BEGIN SUPPLIED MATERIAL
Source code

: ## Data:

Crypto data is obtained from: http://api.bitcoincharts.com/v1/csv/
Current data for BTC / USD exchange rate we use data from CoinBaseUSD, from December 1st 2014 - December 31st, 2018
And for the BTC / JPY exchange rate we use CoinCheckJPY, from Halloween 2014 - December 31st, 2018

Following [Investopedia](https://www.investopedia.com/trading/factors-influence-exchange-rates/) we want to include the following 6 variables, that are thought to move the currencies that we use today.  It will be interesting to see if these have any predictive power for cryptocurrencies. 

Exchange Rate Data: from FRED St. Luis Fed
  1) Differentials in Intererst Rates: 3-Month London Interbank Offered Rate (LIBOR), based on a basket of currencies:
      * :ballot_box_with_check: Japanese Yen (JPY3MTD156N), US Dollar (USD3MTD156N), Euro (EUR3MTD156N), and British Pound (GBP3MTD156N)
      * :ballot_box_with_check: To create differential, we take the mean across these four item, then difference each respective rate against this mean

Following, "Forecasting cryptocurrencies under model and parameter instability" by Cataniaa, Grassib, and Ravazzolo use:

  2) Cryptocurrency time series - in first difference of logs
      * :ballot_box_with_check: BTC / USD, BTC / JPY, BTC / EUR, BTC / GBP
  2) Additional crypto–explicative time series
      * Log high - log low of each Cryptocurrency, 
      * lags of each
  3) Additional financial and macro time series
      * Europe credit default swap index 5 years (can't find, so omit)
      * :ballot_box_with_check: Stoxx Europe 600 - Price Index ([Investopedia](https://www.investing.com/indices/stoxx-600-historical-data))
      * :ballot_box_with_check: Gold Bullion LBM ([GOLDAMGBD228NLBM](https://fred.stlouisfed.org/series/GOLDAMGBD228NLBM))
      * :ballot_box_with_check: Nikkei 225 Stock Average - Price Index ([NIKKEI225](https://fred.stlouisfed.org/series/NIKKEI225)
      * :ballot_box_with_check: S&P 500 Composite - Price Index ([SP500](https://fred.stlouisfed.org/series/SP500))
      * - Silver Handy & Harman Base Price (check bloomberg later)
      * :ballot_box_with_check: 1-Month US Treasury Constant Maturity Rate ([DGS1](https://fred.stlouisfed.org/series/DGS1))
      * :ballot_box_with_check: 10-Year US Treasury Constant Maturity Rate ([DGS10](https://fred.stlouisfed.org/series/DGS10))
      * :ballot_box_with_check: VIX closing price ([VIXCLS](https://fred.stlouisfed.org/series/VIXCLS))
END SUPPLIED MATERIAL
Repeat exactly the lines that run from the opening of the listing through the line holding "And for the". Leave out everything else.

Source code

: ## Data:

Crypto data is obtained from: http://api.bitcoincharts.com/v1/csv/
Current data for BTC / USD exchange rate we use data from CoinBaseUSD, from December 1st 2014 - December 31st, 2018
And for the BTC / JPY exchange rate we use CoinCheckJPY, from Halloween 2014 - December 31st, 2018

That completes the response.